## What to work on
For these records, count the lines containing the word "Conjunto" and respond with the number alone.

## Provided records
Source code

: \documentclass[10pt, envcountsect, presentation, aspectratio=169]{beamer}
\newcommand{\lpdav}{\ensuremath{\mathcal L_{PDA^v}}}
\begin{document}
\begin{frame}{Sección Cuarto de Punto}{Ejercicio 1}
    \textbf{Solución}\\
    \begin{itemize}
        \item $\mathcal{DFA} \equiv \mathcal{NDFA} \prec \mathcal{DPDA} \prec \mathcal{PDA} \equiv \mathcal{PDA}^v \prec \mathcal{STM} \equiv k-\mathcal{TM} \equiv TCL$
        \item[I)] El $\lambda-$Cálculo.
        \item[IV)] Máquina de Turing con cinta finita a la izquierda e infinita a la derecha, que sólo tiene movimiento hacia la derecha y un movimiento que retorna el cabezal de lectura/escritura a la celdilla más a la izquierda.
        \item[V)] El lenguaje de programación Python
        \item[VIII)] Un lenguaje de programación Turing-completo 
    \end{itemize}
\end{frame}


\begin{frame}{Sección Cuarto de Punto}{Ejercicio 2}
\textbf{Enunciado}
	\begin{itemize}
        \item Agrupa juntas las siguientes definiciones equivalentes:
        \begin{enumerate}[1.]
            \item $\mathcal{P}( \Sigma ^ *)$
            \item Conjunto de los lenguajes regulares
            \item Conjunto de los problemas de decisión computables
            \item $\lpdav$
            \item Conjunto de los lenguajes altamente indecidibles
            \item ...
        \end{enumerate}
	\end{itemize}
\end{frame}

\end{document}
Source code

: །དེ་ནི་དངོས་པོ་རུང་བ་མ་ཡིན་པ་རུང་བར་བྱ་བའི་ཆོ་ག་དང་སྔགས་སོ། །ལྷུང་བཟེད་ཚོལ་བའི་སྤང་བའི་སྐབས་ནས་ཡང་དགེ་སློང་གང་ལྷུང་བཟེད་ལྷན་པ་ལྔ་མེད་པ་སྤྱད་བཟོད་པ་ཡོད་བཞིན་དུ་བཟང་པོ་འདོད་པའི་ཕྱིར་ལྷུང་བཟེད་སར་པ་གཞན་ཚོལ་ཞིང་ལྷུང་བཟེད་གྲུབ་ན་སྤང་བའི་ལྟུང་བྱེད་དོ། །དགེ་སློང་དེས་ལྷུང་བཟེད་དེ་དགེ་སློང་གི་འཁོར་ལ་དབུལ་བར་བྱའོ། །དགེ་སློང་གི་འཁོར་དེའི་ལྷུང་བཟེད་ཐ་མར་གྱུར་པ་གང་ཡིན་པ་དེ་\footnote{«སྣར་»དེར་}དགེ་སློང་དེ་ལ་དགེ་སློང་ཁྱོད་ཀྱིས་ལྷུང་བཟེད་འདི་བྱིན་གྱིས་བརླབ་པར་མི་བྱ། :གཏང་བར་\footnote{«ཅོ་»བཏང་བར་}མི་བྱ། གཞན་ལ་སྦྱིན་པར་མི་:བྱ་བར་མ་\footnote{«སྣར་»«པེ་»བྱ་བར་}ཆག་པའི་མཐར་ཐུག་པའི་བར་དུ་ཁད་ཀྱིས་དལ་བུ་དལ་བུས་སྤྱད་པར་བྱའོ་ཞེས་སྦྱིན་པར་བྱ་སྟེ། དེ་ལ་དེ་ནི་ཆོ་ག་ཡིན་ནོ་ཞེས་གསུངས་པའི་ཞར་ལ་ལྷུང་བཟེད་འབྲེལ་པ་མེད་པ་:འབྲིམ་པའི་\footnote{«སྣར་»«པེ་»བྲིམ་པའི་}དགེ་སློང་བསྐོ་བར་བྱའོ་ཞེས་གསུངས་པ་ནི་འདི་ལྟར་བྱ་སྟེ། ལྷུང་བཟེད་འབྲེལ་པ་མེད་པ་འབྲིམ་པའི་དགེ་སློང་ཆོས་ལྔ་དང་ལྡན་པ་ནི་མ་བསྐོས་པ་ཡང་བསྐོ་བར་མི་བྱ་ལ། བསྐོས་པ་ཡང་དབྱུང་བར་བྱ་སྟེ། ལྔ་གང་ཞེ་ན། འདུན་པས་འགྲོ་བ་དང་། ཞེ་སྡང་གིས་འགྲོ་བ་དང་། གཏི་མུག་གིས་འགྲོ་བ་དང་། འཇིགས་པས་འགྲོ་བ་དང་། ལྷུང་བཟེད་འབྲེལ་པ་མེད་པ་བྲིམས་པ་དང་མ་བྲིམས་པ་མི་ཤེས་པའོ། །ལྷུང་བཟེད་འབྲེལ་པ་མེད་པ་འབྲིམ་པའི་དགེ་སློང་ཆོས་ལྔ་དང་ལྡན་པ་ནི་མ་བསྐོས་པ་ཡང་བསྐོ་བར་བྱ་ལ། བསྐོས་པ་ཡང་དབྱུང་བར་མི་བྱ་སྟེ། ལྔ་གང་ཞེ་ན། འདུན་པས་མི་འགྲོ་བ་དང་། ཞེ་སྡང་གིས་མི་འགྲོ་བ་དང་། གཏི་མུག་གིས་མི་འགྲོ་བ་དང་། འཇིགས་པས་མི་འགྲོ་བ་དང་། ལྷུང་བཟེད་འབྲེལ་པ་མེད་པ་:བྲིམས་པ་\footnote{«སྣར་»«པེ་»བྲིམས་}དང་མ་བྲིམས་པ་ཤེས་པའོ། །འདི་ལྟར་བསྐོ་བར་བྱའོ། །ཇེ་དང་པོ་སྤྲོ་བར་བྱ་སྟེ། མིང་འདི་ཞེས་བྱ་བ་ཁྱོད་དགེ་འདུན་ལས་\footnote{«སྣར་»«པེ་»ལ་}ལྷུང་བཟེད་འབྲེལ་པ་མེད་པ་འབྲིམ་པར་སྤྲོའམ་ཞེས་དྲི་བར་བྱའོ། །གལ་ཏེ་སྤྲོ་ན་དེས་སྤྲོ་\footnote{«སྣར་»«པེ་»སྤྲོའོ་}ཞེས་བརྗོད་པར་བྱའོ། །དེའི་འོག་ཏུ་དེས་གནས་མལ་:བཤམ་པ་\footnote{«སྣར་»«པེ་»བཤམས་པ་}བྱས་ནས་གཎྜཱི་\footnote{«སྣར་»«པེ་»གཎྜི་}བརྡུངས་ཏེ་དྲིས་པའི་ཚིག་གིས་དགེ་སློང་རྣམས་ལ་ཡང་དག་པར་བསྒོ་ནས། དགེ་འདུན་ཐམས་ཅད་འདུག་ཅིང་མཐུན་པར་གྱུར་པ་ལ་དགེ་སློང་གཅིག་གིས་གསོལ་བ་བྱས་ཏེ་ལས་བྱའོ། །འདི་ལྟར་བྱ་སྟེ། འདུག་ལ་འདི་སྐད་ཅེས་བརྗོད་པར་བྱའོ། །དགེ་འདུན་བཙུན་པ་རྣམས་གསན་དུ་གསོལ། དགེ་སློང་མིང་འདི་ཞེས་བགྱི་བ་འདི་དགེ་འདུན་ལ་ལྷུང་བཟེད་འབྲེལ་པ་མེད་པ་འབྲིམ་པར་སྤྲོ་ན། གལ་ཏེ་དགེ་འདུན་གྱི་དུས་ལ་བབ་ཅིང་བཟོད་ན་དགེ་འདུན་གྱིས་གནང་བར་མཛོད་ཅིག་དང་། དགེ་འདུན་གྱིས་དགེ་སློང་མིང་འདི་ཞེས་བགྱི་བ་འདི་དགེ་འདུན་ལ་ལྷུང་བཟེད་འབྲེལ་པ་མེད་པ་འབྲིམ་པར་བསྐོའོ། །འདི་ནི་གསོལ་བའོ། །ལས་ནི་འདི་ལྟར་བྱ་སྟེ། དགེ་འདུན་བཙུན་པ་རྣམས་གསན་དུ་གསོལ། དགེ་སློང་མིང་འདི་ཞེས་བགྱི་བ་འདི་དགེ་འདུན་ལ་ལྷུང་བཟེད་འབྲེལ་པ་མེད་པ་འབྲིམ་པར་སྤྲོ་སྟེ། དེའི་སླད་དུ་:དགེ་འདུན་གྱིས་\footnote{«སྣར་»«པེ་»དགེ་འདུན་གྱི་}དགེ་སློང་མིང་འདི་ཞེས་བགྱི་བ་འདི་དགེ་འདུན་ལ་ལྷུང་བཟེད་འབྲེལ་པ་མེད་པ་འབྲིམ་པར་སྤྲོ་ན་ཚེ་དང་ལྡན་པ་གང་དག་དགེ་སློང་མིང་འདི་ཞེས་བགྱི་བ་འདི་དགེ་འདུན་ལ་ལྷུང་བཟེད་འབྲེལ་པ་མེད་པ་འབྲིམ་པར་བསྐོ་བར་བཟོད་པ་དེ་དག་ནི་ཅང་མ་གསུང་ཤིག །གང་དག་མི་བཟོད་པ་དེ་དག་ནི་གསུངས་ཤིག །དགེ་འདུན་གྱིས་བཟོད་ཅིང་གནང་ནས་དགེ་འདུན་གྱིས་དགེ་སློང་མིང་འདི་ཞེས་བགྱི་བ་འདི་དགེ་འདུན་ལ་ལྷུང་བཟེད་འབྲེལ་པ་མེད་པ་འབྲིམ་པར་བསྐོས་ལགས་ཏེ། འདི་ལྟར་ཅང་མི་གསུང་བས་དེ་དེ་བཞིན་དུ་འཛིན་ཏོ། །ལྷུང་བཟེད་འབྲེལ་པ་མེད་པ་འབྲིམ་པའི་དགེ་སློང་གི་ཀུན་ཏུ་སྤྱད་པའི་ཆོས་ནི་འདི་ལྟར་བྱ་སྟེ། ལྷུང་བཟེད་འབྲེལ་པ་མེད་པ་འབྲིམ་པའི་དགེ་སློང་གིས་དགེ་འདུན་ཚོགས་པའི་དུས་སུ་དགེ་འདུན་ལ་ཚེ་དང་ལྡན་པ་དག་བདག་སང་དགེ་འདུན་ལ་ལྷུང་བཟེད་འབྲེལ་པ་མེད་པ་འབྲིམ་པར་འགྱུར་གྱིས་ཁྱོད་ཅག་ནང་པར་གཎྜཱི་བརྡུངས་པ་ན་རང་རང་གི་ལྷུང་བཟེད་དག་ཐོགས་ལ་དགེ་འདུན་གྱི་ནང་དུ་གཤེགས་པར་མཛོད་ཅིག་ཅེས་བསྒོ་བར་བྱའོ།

## Answer section
3